**What you need to do**
Below are some records; reproduce them exactly.

*** Material to process Section Begins ***

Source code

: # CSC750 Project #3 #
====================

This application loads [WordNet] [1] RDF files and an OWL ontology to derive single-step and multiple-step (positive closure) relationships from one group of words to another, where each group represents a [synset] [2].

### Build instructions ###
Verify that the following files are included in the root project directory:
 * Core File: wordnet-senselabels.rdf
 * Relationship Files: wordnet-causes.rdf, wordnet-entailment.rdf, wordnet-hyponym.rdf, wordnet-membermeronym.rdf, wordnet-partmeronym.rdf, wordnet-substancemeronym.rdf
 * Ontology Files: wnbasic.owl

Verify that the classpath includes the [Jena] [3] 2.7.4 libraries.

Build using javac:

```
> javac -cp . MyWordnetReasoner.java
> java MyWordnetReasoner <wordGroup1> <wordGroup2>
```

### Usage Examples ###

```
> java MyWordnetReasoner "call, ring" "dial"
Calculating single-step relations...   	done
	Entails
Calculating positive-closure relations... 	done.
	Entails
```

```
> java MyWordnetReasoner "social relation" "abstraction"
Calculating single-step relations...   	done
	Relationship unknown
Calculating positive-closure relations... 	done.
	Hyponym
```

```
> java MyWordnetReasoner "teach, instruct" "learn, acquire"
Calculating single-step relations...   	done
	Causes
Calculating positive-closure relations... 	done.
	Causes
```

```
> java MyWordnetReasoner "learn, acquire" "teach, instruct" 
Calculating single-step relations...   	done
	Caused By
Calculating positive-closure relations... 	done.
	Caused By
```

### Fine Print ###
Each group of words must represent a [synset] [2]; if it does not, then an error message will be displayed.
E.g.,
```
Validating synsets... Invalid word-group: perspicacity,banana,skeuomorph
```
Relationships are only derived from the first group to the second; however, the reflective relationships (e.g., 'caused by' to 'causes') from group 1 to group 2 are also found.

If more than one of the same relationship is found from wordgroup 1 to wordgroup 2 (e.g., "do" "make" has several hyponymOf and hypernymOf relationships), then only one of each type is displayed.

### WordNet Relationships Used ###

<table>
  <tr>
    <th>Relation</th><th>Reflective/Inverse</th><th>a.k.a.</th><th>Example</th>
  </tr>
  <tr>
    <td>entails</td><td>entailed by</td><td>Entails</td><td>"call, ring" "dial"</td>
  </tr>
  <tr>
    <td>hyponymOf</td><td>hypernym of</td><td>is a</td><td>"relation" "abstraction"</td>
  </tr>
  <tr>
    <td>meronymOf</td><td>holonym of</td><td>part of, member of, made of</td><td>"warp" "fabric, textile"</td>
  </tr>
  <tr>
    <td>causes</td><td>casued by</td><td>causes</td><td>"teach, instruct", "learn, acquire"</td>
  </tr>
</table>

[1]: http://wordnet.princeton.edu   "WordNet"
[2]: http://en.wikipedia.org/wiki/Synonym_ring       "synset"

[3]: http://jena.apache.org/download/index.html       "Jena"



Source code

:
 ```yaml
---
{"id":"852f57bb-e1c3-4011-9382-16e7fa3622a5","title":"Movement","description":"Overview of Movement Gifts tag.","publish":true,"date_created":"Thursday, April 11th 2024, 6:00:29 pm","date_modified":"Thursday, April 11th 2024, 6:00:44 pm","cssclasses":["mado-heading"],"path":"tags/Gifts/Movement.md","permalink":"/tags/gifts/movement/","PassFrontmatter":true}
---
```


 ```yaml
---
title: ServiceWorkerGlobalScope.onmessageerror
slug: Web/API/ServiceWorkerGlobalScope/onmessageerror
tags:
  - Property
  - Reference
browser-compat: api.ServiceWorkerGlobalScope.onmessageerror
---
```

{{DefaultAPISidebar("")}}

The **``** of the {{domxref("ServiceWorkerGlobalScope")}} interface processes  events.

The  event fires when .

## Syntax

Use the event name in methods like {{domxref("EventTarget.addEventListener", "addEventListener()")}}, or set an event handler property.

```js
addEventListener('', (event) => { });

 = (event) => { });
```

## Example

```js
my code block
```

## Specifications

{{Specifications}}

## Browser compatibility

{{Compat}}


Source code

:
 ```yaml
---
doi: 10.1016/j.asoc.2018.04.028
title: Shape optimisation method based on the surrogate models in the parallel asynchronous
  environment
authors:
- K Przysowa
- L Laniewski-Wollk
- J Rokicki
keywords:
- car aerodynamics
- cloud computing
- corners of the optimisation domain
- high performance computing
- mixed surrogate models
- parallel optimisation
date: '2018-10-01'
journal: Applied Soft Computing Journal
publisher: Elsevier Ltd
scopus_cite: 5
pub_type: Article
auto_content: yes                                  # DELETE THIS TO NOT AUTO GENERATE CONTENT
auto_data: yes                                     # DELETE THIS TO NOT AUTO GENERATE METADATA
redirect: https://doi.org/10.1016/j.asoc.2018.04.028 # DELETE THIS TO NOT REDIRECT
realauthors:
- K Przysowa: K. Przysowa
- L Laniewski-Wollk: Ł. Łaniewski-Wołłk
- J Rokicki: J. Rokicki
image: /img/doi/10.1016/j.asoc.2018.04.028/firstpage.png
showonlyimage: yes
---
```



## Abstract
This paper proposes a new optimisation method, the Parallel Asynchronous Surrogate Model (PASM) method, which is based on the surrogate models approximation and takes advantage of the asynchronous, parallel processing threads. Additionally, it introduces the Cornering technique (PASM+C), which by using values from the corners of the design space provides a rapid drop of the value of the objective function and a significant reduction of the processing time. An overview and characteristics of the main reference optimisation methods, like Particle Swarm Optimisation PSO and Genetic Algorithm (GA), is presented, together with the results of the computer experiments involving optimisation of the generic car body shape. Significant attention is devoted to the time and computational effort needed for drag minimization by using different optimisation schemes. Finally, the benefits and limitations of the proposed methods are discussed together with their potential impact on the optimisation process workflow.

*** Material to process Section Ends ***

**Exercise solution**
Source code

: # CSC750 Project #3 #
====================

This application loads [WordNet] [1] RDF files and an OWL ontology to derive single-step and multiple-step (positive closure) relationships from one group of words to another, where each group represents a [synset] [2].

### Build instructions ###
Verify that the following files are included in the root project directory:
 * Core File: wordnet-senselabels.rdf
 * Relationship Files: wordnet-causes.rdf, wordnet-entailment.rdf, wordnet-hyponym.rdf, wordnet-membermeronym.rdf, wordnet-partmeronym.rdf, wordnet-substancemeronym.rdf
 * Ontology Files: wnbasic.owl

Verify that the classpath includes the [Jena] [3] 2.7.4 libraries.

Build using javac:

```
> javac -cp . MyWordnetReasoner.java
> java MyWordnetReasoner <wordGroup1> <wordGroup2>
```

### Usage Examples ###

```
> java MyWordnetReasoner "call, ring" "dial"
Calculating single-step relations...   	done
	Entails
Calculating positive-closure relations... 	done.
	Entails
```

```
> java MyWordnetReasoner "social relation" "abstraction"
Calculating single-step relations...   	done
	Relationship unknown
Calculating positive-closure relations... 	done.
	Hyponym
```

```
> java MyWordnetReasoner "teach, instruct" "learn, acquire"
Calculating single-step relations...   	done
	Causes
Calculating positive-closure relations... 	done.
	Causes
```

```
> java MyWordnetReasoner "learn, acquire" "teach, instruct" 
Calculating single-step relations...   	done
	Caused By
Calculating positive-closure relations... 	done.
	Caused By
```

### Fine Print ###
Each group of words must represent a [synset] [2]; if it does not, then an error message will be displayed.
E.g.,
```
Validating synsets... Invalid word-group: perspicacity,banana,skeuomorph
```
Relationships are only derived from the first group to the second; however, the reflective relationships (e.g., 'caused by' to 'causes') from group 1 to group 2 are also found.

If more than one of the same relationship is found from wordgroup 1 to wordgroup 2 (e.g., "do" "make" has several hyponymOf and hypernymOf relationships), then only one of each type is displayed.

### WordNet Relationships Used ###

<table>
  <tr>
    <th>Relation</th><th>Reflective/Inverse</th><th>a.k.a.</th><th>Example</th>
  </tr>
  <tr>
    <td>entails</td><td>entailed by</td><td>Entails</td><td>"call, ring" "dial"</td>
  </tr>
  <tr>
    <td>hyponymOf</td><td>hypernym of</td><td>is a</td><td>"relation" "abstraction"</td>
  </tr>
  <tr>
    <td>meronymOf</td><td>holonym of</td><td>part of, member of, made of</td><td>"warp" "fabric, textile"</td>
  </tr>
  <tr>
    <td>causes</td><td>casued by</td><td>causes</td><td>"teach, instruct", "learn, acquire"</td>
  </tr>
</table>

[1]: http://wordnet.princeton.edu   "WordNet"
[2]: http://en.wikipedia.org/wiki/Synonym_ring       "synset"

[3]: http://jena.apache.org/download/index.html       "Jena"



Source code

:
 ```yaml
---
{"id":"852f57bb-e1c3-4011-9382-16e7fa3622a5","title":"Movement","description":"Overview of Movement Gifts tag.","publish":true,"date_created":"Thursday, April 11th 2024, 6:00:29 pm","date_modified":"Thursday, April 11th 2024, 6:00:44 pm","cssclasses":["mado-heading"],"path":"tags/Gifts/Movement.md","permalink":"/tags/gifts/movement/","PassFrontmatter":true}
---
```


 ```yaml
---
title: ServiceWorkerGlobalScope.onmessageerror
slug: Web/API/ServiceWorkerGlobalScope/onmessageerror
tags:
  - Property
  - Reference
browser-compat: api.ServiceWorkerGlobalScope.onmessageerror
---
```

{{DefaultAPISidebar("")}}

The **``** of the {{domxref("ServiceWorkerGlobalScope")}} interface processes  events.

The  event fires when .

## Syntax

Use the event name in methods like {{domxref("EventTarget.addEventListener", "addEventListener()")}}, or set an event handler property.

```js
addEventListener('', (event) => { });

 = (event) => { });
```

## Example

```js
my code block
```

## Specifications

{{Specifications}}

## Browser compatibility

{{Compat}}


Source code

:
 ```yaml
---
doi: 10.1016/j.asoc.2018.04.028
title: Shape optimisation method based on the surrogate models in the parallel asynchronous
  environment
authors:
- K Przysowa
- L Laniewski-Wollk
- J Rokicki
keywords:
- car aerodynamics
- cloud computing
- corners of the optimisation domain
- high performance computing
- mixed surrogate models
- parallel optimisation
date: '2018-10-01'
journal: Applied Soft Computing Journal
publisher: Elsevier Ltd
scopus_cite: 5
pub_type: Article
auto_content: yes                                  # DELETE THIS TO NOT AUTO GENERATE CONTENT
auto_data: yes                                     # DELETE THIS TO NOT AUTO GENERATE METADATA
redirect: https://doi.org/10.1016/j.asoc.2018.04.028 # DELETE THIS TO NOT REDIRECT
realauthors:
- K Przysowa: K. Przysowa
- L Laniewski-Wollk: Ł. Łaniewski-Wołłk
- J Rokicki: J. Rokicki
image: /img/doi/10.1016/j.asoc.2018.04.028/firstpage.png
showonlyimage: yes
---
```



## Abstract
This paper proposes a new optimisation method, the Parallel Asynchronous Surrogate Model (PASM) method, which is based on the surrogate models approximation and takes advantage of the asynchronous, parallel processing threads. Additionally, it introduces the Cornering technique (PASM+C), which by using values from the corners of the design space provides a rapid drop of the value of the objective function and a significant reduction of the processing time. An overview and characteristics of the main reference optimisation methods, like Particle Swarm Optimisation PSO and Genetic Algorithm (GA), is presented, together with the results of the computer experiments involving optimisation of the generic car body shape. Significant attention is devoted to the time and computational effort needed for drag minimization by using different optimisation schemes. Finally, the benefits and limitations of the proposed methods are discussed together with their potential impact on the optimisation process workflow.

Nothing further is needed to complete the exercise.